Go through the entries below and copy each line that holds the word "these".

◆ Available data
++++++
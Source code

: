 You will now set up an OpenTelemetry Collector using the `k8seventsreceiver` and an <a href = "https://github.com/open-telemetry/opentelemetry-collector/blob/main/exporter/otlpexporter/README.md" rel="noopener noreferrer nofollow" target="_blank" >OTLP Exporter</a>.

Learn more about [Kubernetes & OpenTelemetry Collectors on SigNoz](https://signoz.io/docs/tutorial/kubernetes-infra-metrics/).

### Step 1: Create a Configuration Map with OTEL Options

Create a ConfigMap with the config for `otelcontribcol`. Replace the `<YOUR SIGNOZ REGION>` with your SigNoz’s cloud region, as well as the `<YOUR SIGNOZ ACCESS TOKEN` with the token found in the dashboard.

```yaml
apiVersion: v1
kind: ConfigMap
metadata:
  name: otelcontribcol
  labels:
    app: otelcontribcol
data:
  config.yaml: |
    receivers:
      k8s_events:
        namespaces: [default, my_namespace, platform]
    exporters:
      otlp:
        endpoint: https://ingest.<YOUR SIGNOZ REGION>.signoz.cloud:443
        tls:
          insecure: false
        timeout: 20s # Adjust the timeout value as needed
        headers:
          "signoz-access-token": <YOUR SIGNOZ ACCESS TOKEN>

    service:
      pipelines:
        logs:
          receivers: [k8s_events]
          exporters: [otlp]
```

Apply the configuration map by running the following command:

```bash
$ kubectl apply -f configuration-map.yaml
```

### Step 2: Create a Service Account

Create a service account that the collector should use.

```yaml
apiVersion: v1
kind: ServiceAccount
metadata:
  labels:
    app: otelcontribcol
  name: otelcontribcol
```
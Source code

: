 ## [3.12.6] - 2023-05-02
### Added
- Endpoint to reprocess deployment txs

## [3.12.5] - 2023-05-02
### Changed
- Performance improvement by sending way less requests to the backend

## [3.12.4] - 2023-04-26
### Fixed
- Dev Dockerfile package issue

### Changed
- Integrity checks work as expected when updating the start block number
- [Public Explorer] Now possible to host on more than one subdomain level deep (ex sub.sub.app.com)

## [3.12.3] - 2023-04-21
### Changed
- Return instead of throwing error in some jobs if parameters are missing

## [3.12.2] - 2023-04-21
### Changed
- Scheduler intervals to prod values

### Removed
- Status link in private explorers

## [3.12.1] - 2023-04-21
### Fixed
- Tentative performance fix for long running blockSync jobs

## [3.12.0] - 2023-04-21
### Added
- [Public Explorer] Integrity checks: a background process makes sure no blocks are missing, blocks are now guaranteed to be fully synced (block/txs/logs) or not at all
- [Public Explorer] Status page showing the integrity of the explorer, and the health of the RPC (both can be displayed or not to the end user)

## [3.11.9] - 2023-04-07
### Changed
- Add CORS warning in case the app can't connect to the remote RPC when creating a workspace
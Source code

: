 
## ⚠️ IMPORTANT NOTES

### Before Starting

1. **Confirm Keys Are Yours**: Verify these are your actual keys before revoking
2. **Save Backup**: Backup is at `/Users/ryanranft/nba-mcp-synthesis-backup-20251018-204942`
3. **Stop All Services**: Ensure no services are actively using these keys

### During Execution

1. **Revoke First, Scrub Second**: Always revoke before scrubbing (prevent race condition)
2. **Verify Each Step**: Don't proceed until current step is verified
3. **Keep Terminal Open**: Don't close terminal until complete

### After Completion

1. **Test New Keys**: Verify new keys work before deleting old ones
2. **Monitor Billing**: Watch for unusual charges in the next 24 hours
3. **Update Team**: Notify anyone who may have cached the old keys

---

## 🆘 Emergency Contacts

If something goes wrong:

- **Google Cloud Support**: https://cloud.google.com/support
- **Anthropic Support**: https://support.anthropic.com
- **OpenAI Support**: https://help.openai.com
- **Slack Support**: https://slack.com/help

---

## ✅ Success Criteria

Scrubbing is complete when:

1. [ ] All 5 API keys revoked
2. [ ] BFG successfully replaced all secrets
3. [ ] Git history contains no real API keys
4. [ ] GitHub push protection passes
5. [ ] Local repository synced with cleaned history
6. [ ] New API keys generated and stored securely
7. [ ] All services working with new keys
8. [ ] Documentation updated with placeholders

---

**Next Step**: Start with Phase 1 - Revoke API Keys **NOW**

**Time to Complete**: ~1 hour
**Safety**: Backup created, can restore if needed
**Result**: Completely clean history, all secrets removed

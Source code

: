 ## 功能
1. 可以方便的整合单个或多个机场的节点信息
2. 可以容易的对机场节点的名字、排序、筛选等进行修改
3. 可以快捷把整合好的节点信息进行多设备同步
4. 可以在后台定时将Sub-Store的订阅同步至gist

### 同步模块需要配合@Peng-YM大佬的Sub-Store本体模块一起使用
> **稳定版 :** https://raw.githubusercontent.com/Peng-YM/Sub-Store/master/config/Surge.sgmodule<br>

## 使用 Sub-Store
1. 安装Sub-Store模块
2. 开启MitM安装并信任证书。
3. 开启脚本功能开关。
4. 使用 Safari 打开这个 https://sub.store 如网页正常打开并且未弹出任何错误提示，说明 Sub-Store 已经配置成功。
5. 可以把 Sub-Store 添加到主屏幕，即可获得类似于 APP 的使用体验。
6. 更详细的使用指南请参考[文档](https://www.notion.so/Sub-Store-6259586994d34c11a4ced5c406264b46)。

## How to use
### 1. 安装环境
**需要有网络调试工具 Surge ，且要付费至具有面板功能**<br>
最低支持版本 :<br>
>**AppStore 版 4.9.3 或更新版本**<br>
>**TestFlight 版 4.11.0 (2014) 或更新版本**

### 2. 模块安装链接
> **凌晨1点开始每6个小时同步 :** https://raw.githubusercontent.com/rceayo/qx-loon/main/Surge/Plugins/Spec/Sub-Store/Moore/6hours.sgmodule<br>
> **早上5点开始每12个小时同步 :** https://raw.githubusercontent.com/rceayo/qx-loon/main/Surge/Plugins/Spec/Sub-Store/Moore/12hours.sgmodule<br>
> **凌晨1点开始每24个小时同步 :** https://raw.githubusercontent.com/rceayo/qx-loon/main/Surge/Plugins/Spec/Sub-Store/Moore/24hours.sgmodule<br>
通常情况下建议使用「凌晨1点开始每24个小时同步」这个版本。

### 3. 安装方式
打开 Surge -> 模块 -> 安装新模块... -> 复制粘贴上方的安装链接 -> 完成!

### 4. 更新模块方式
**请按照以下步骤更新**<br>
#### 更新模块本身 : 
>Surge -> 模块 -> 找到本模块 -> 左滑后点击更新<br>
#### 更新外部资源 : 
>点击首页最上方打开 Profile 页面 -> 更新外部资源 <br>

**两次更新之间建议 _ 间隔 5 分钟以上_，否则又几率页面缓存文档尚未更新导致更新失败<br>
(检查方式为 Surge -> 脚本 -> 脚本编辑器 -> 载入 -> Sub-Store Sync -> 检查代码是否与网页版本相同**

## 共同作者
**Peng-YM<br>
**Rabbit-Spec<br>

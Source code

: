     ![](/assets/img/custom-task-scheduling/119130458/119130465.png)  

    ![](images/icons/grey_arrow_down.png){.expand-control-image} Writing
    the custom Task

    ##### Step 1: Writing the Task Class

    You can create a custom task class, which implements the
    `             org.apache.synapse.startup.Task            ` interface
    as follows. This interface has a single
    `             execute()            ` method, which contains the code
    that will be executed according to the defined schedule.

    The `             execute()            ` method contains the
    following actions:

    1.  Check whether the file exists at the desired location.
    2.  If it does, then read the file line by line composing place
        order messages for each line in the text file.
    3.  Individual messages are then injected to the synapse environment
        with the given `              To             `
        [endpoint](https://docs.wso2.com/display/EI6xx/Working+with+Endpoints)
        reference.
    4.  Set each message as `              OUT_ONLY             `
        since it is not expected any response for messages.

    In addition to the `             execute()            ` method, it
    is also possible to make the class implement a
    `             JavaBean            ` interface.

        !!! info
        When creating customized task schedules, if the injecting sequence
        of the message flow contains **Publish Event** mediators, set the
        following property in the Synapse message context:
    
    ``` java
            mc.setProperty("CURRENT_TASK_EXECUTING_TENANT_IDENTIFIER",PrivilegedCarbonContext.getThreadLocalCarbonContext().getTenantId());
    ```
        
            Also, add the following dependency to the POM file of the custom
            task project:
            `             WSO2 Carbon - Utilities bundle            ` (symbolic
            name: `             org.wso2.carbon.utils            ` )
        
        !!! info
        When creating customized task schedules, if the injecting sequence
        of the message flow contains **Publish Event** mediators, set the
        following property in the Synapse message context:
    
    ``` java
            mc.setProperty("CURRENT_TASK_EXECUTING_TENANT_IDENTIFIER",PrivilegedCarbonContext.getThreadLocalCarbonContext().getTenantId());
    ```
++++++
◆ Exercise output
1. **Confirm Keys Are Yours**: Verify these are your actual keys before revoking
3. **Stop All Services**: Ensure no services are actively using these keys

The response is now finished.